When they finally applied with an agency for adoption, they were told the process took, on average, 1.75 years. Katie all but marked it on her calendar. While they completed the classes, home study, and lengthy application process, the year-mark passed with no phone call. By this time, Katie had become active in several faith groups, strengthening her spiritual muscles and leaning on God and the support of the faithful communities she’d become a part of. They were showered with prayer. One resource she found helpful was the book Hannah’s Hope.

It was exactly two and a half years into the adoption process that the Fraziers got The Call they’d long awaited. Their baby had been born two days prior and would be coming home to them in less than a week. Their small group supported them with food and help, and their daughter, Daisy, was officially, legally a Frazier after six months. The long eight-year dearth of childlessness had ended and a new chapter had begun.

While Katie emphasizes the support and love they received from so many, she, like so many women struggling with the heartbreak of infertility, also faced unintended hurt from people who likely didn’t know what to say. In these cases, she says, it’s better to ask questions or stay silent than offer potentially hurtful advice.

Don’t ask when/if a couple is going to “start a family,” “give grandchildren,” or anything similar

Everything happens for a reason

Any sentence that begins with “At least..”

Have you tried…..?

Mother’s Day can be particularly hard. You have no way of knowing if someone has experienced pregnancy loss, mother loss, or other grief like infertility. Be sensitive on this holiday. Words often fail. Sometimes a hug says enough.

Even after the adoption, don’t believe/say the myth that “now that you’ve adopted, you’ll probably get pregnant!” Yes, there are some cases of that happening, but not to everyone. Katie says, Nope.
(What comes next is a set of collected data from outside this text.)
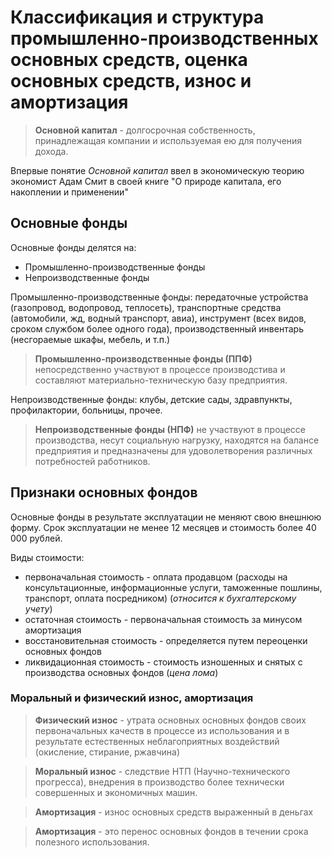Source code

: # Классификация и структура промышленно-производственных основных средств, оценка основных средств, износ и амортизация

> **Основной капитал** - долгосрочная собственность, принадлежащая компании и используемая ею для получения дохода.

Впервые понятие *Основной капитал* ввел в экономическую теорию экономист Адам Смит в своей книге "О природе капитала, его накоплении и применении"

## Основные фонды

Основные фонды делятся на:
* Промышленно-производственные фонды
* Непроизводственные фонды

Промышленно-производственные фонды: передаточные устройства (газопровод, водопровод, теплосеть), транспортные средства (автомобили, жд, водный транспорт, авиа), инструмент (всех видов, сроком службом более одного года), производственный инвентарь (несгораемые шкафы, мебель, и т.п.)

> **Промышленно-производственные фонды (ППФ)** непосредственно участвуют в процессе производстива и составляют материально-техническую базу предприятия.

Непроизводственные фонды: клубы, детские сады, здравпункты, профилактории, больницы, прочее.

> **Непроизводственные фонды (НПФ)** не участвуют в процессе производства, несут социальную нагрузку, находятся на балансе предприятия и предназначены для удоволетворения различных потребностей работников.

## Признаки основных фондов
Основные фонды в результате эксплуатации не меняют свою внешнюю форму. Срок эксплуатации не менее 12 месяцев и стоимость более 40 000 рублей.

Виды стоимости:
* первоначальная стоимость - оплата продавцом (расходы на консультационные, информационные услуги, таможенные пошлины, транспорт, оплата посредником) (*относится к бухгалтерскому учету*)
* остаточная стоимость - первоначальная стоимость за минусом амортизация
* восстановительная стоимость - определяется путем переоценки основных фондов
* ликвидационная стоимость - стоимость изношенных и снятых с производства основных фондов (*цена лома*)

### Моральный и физический износ, амортизация 
> **Физический износ** - утрата основных основных фондов своих первоначальных качеств в процессе из использования и в результате естественных неблагоприятных воздействий (окисление, стирание, ржавчина)

> **Моральный износ** - следствие НТП (Научно-технического прогресса), внедрения в производство более технически совершенных и экономичных машин.

> **Амортизация** - износ основных средств выраженный в деньгах

> **Амортизация** - это перенос основных фондов в течении срока полезного использования.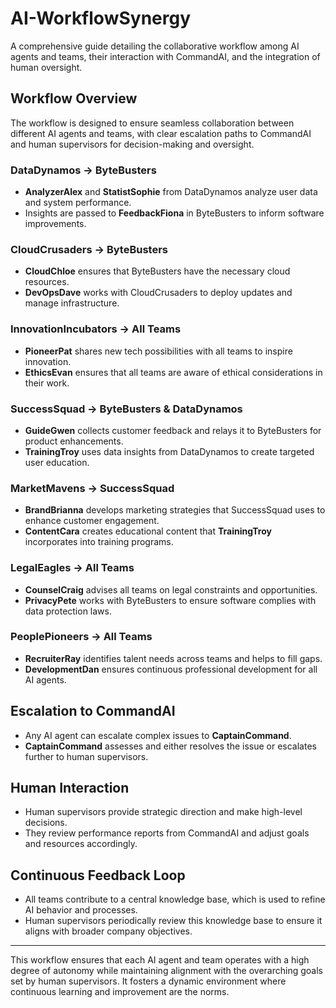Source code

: # AI-WorkflowSynergy

A comprehensive guide detailing the collaborative workflow among AI agents and teams, their interaction with CommandAI, and the integration of human oversight.

## Workflow Overview

The workflow is designed to ensure seamless collaboration between different AI agents and teams, with clear escalation paths to CommandAI and human supervisors for decision-making and oversight.

### DataDynamos -> ByteBusters

- **AnalyzerAlex** and **StatistSophie** from DataDynamos analyze user data and system performance.
- Insights are passed to **FeedbackFiona** in ByteBusters to inform software improvements.

### CloudCrusaders -> ByteBusters

- **CloudChloe** ensures that ByteBusters have the necessary cloud resources.
- **DevOpsDave** works with CloudCrusaders to deploy updates and manage infrastructure.

### InnovationIncubators -> All Teams

- **PioneerPat** shares new tech possibilities with all teams to inspire innovation.
- **EthicsEvan** ensures that all teams are aware of ethical considerations in their work.

### SuccessSquad -> ByteBusters & DataDynamos

- **GuideGwen** collects customer feedback and relays it to ByteBusters for product enhancements.
- **TrainingTroy** uses data insights from DataDynamos to create targeted user education.

### MarketMavens -> SuccessSquad

- **BrandBrianna** develops marketing strategies that SuccessSquad uses to enhance customer engagement.
- **ContentCara** creates educational content that **TrainingTroy** incorporates into training programs.

### LegalEagles -> All Teams

- **CounselCraig** advises all teams on legal constraints and opportunities.
- **PrivacyPete** works with ByteBusters to ensure software complies with data protection laws.

### PeoplePioneers -> All Teams

- **RecruiterRay** identifies talent needs across teams and helps to fill gaps.
- **DevelopmentDan** ensures continuous professional development for all AI agents.

## Escalation to CommandAI

- Any AI agent can escalate complex issues to **CaptainCommand**.
- **CaptainCommand** assesses and either resolves the issue or escalates further to human supervisors.

## Human Interaction

- Human supervisors provide strategic direction and make high-level decisions.
- They review performance reports from CommandAI and adjust goals and resources accordingly.

## Continuous Feedback Loop

- All teams contribute to a central knowledge base, which is used to refine AI behavior and processes.
- Human supervisors periodically review this knowledge base to ensure it aligns with broader company objectives.

---

This workflow ensures that each AI agent and team operates with a high degree of autonomy while maintaining alignment with the overarching goals set by human supervisors. It fosters a dynamic environment where continuous learning and improvement are the norms.
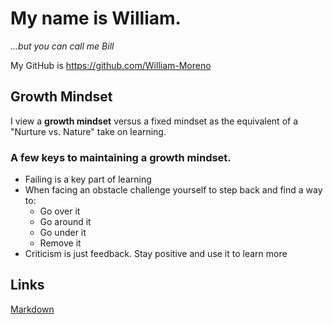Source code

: 
# My name is William.
*...but you can call me Bill*

My GitHub is https://github.com/William-Moreno

## Growth Mindset

I view a **growth mindset** versus a fixed mindset as the equivalent of a "Nurture vs. Nature" take on learning.

### A few keys to maintaining a growth mindset.
- Failing is a key part of learning
- When facing an obstacle challenge yourself to step back and find a way to:
  - Go over it
  - Go around it
  - Go under it
  - Remove it
- Criticism is just feedback. Stay positive and use it to learn more

## Links

[Markdown](markdown.md)




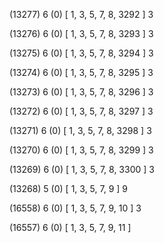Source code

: (13277) 6 (0) [ 1, 3, 5, 7, 8, 3292 ] 3 


(13276) 6 (0) [ 1, 3, 5, 7, 8, 3293 ] 3 


(13275) 6 (0) [ 1, 3, 5, 7, 8, 3294 ] 3 


(13274) 6 (0) [ 1, 3, 5, 7, 8, 3295 ] 3 


(13273) 6 (0) [ 1, 3, 5, 7, 8, 3296 ] 3 


(13272) 6 (0) [ 1, 3, 5, 7, 8, 3297 ] 3 


(13271) 6 (0) [ 1, 3, 5, 7, 8, 3298 ] 3 


(13270) 6 (0) [ 1, 3, 5, 7, 8, 3299 ] 3 


(13269) 6 (0) [ 1, 3, 5, 7, 8, 3300 ] 3 


(13268) 5 (0) [ 1, 3, 5, 7, 9 ] 9 


(16558) 6 (0) [ 1, 3, 5, 7, 9, 10 ] 3 


(16557) 6 (0) [ 1, 3, 5, 7, 9, 11 ]  

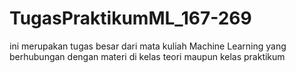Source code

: # TugasPraktikumML_167-269
ini merupakan tugas besar dari mata kuliah Machine Learning yang berhubungan dengan materi di kelas teori maupun kelas praktikum
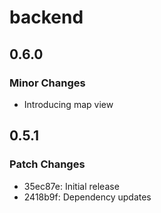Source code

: # backend

## 0.6.0

### Minor Changes

- Introducing map view

## 0.5.1

### Patch Changes

- 35ec87e: Initial release
- 2418b9f: Dependency updates
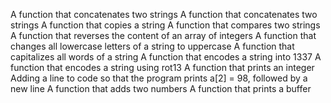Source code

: A function that concatenates two strings
A function that concatenates two strings
A function that copies a string
A function that compares two strings
A function that reverses the content of an array of integers
A function that changes all lowercase letters of a string to uppercase
A function that capitalizes all words of a string
A function that encodes a string into 1337
A function that encodes a string using rot13
A function that prints an integer
Adding a line to code so that the program prints a[2] = 98, followed by a new line
A function that adds two numbers
A function that prints a buffer
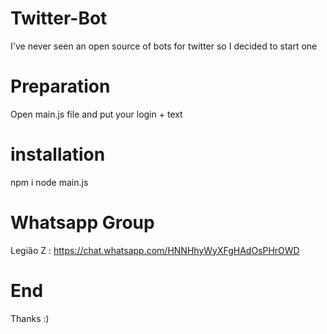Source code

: # Twitter-Bot
I've never seen an open source of bots for twitter so I decided to start one

# Preparation
Open main.js file and put your login + text

# installation
npm i
node main.js

# Whatsapp Group

Legião Z : https://chat.whatsapp.com/HNNHhyWyXFgHAdOsPHrOWD

# End
Thanks :)
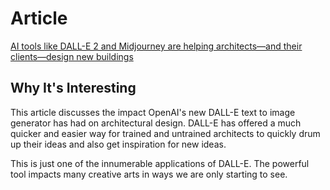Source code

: # Article

[AI tools like DALL-E 2 and Midjourney are helping architects—and their clients—design new buildings](https://www.fastcompany.com/90780871/ai-tools-like-dall-e-2-and-midjourney-are-helping-architects-and-their-clients-design-new-buildings)

## Why It's Interesting
This article discusses the impact OpenAI's new DALL-E text to image generator has had on architectural design. DALL-E has offered a much quicker and easier way for trained and untrained architects to quickly drum up their ideas and also get inspiration for new ideas.

This is just one of the innumerable applications of DALL-E. The powerful tool impacts many creative arts in ways we are only starting to see.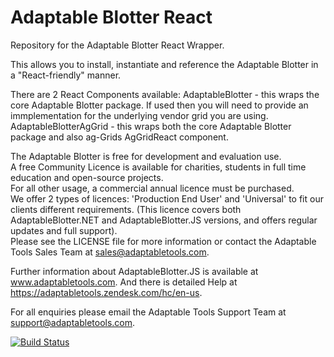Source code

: # Adaptable Blotter React

Repository for the Adaptable Blotter React Wrapper.

This allows you to install, instantiate and reference the Adaptable Blotter in a "React-friendly" manner.

There are 2 React Components available:
AdaptableBlotter - this wraps the core Adaptable Blotter package. If used then you will need to provide an immplementation for the underlying vendor grid you are using.
AdaptableBlotterAgGrid - this wraps both the core Adaptable Blotter package and also ag-Grids AgGridReact component.

The Adaptable Blotter is free for development and evaluation use.  
A free Community Licence is available for charities, students in full time education and open-source projects.  
For all other usage, a commercial annual licence must be purchased.  
We offer 2 types of licences: 'Production End User' and 'Universal' to fit our clients different requirements. 
(This licence covers both AdaptableBlotter.NET and AdaptableBlotter.JS versions, and offers regular updates and full support).  
Please see the LICENSE file for more information or contact the Adaptable Tools Sales Team at sales@adaptabletools.com.

Further information about AdaptableBlotter.JS is available at www.adaptabletools.com.  And there is detailed Help at https://adaptabletools.zendesk.com/hc/en-us.

For all enquiries please email the Adaptable Tools Support Team at support@adaptabletools.com.

[![Build Status](https://travis-ci.org/JonnyAdaptableTools/adaptableblotter.svg?branch=master)](https://travis-ci.org/JonnyAdaptableTools/adaptableblotter)
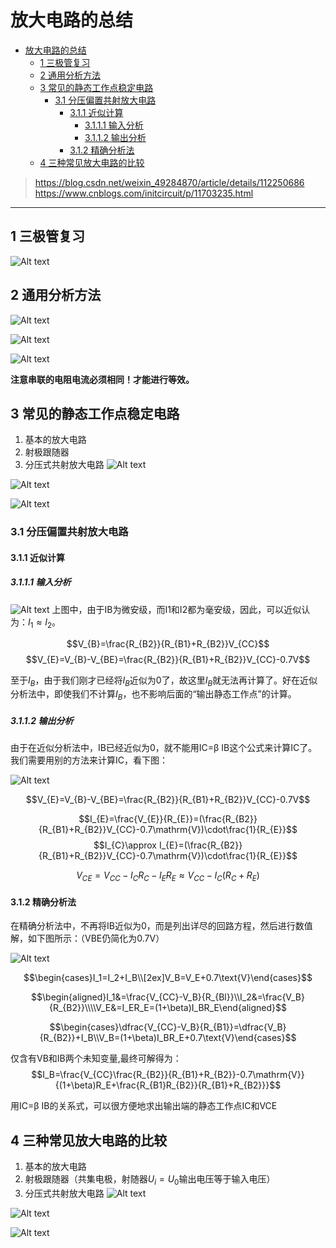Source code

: # 放大电路的总结
- [放大电路的总结](#放大电路的总结)
  - [1 三极管复习](#1-三极管复习)
  - [2 通用分析方法](#2-通用分析方法)
  - [3 常见的静态工作点稳定电路](#3-常见的静态工作点稳定电路)
    - [3.1 分压偏置共射放大电路](#31-分压偏置共射放大电路)
      - [3.1.1 近似计算](#311-近似计算)
        - [3.1.1.1 输入分析](#3111-输入分析)
        - [3.1.1.2 输出分析](#3112-输出分析)
      - [3.1.2 精确分析法](#312-精确分析法)
  - [4 三种常见放大电路的比较](#4-三种常见放大电路的比较)

><https://blog.csdn.net/weixin_49284870/article/details/112250686>
>https://www.cnblogs.com/initcircuit/p/11703235.html
---

## 1 三极管复习

![Alt text](image-45.png)

## 2 通用分析方法

![Alt text](image-41.png)

![Alt text](image-42.png)


![Alt text](image-49.png)



**注意串联的电阻电流必须相同！才能进行等效。**

## 3 常见的静态工作点稳定电路

1. 基本的放大电路
2. 射极跟随器
3. 分压式共射放大电路
![Alt text](IMG_20231018_100346_edit_9048046576078.jpg)

![Alt text](image-50.png)

![Alt text](image-51.png)

### 3.1 分压偏置共射放大电路

#### 3.1.1 近似计算

##### 3.1.1.1 输入分析

![Alt text](image-46.png)
上图中，由于IB为微安级，而I1和I2都为毫安级，因此，可以近似认为：$I_1≈I_2$。

$$V_{B}=\frac{R_{B2}}{R_{B1}+R_{B2}}V_{CC}$$
$$V_{E}=V_{B}-V_{BE}=\frac{R_{B2}}{R_{B1}+R_{B2}}V_{CC}-0.7V$$

 至于$I_B$，由于我们刚才已经将$I_B$近似为$0$了，故这里$I_B$就无法再计算了。好在近似分析法中，即使我们不计算$I_B$，也不影响后面的“输出静态工作点”的计算。

##### 3.1.1.2 输出分析

由于在近似分析法中，IB已经近似为0，就不能用IC=β IB这个公式来计算IC了。我们需要用别的方法来计算IC，看下图：

![Alt text](image-47.png)

$$V_{E}=V_{B}-V_{BE}=\frac{R_{B2}}{R_{B1}+R_{B2}}V_{CC}-0.7V$$

$$I_{E}=\frac{V_{E}}{R_{E}}=(\frac{R_{B2}}{R_{B1}+R_{B2}}V_{CC}-0.7\mathrm{V})\cdot\frac{1}{R_{E}}$$
$$I_{C}\approx I_{E}=(\frac{R_{B2}}{R_{B1}+R_{B2}}V_{CC}-0.7\mathrm{V})\cdot\frac{1}{R_{E}}$$

$$V_{CE}=V_{CC}-I_CR_C-I_ER_E\approx V_{CC}-I_C(R_C+R_E)$$

#### 3.1.2 精确分析法

在精确分析法中，不再将IB近似为0，而是列出详尽的回路方程，然后进行数值解，如下图所示：（VBE仍简化为0.7V）

![Alt text](image-48.png)

$$\begin{cases}I_1=I_2+I_B\\[2ex]V_B=V_E+0.7\text{V}\end{cases}$$


$$\begin{aligned}I_1&=\frac{V_{CC}-V_B}{R_{Bl}}\\I_2&=\frac{V_B}{R_{B2}}\\\\V_E&=I_ER_E=(1+\beta)I_BR_E\end{aligned}$$

$$\begin{cases}\dfrac{V_{CC}-V_B}{R_{B1}}=\dfrac{V_B}{R_{B2}}+I_B\\V_B=(1+\beta)I_BR_E+0.7\text{V}\end{cases}$$

仅含有VB和IB两个未知变量,最终可解得为：
$$I_B=\frac{V_{CC}\frac{R_{B2}}{R_{B1}+R_{B2}}-0.7\mathrm{V}}{(1+\beta)R_E+\frac{R_{B1}R_{B2}}{R_{B1}+R_{B2}}}$$

用IC=β IB的关系式，可以很方便地求出输出端的静态工作点IC和VCE

## 4 三种常见放大电路的比较

1. 基本的放大电路
2. 射极跟随器（共集电极，射随器$U_i = U_0$输出电压等于输入电压）
3. 分压式共射放大电路
![Alt text](IMG_20231018_100346_edit_9048046576078.jpg)

![Alt text](image-50.png)

![Alt text](image-51.png)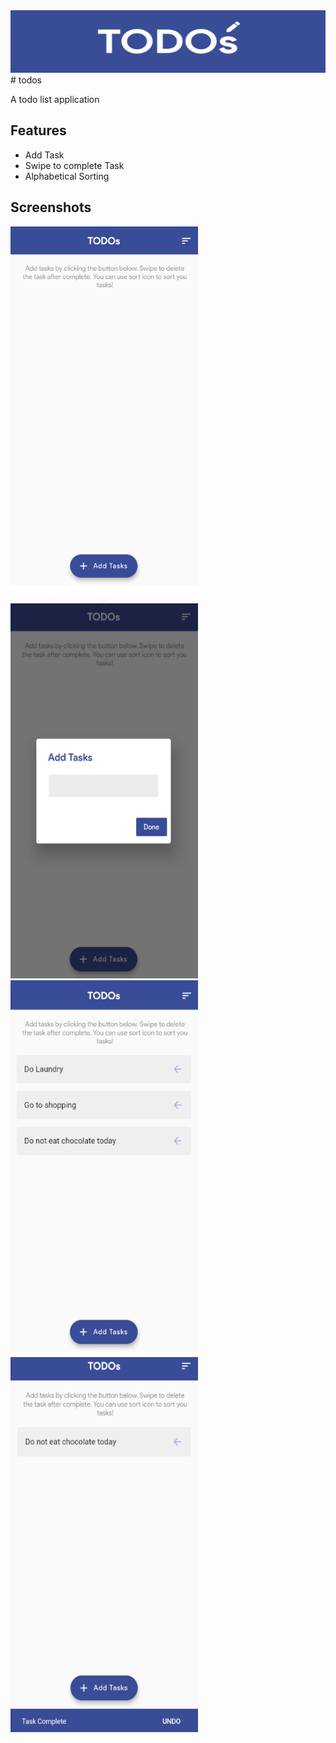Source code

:<img src="https://raw.githubusercontent.com/khp53/TODOs-A-to-do-list-app/master/assets/logo.png?token=AQTH7EO6OUFBK3JSC4ET7T3AMFHFU" alt="Logo" width="800" height="100">
# todos

A todo list application

## Features
- Add Task
- Swipe to complete Task
- Alphabetical Sorting

## Screenshots

<img src="https://raw.githubusercontent.com/khp53/TODOs-A-to-do-list-app/master/assets/Home_Blank.PNG?token=AQTH7EKIJYCM76WQ6NG5BS3AMFHAA" alt="Home Screen" width="300" height="600">
<img src="https://raw.githubusercontent.com/khp53/TODOs-A-to-do-list-app/master/assets/Add_Task.PNG?token=AQTH7ENLVESZGJFQYVINCALAMFGYC" alt="Add Task" width="300" height="600">
<img src="https://raw.githubusercontent.com/khp53/TODOs-A-to-do-list-app/master/assets/Task_List.PNG?token=AQTH7ELKKC2IADZWELTUUOLAMFHCE" alt="Task List" width="300" height="600">
<img src="https://raw.githubusercontent.com/khp53/TODOs-A-to-do-list-app/master/assets/Task_Completed.PNG?token=AQTH7EJVPTXXW3ARZI2DQR3AMFHEI" alt="Task Completed" width="300" height="600">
Still not pregnant.

Not every family is “one and done” by choice. Don’t ask or prod about having a sibling or make a mother feel guilty about having an “only child.” Secondary infertility is a real issue as well, and many women who have easily conceived their first are unable to carry a second pregnancy for any number of reasons.

It’s also helpful to adoptive families if you are sensitive about how you speak about their child and the adoption process. Some language is unintentionally hurtful. Adopted children are listening and internalizing what people say about them and their belonging to a family.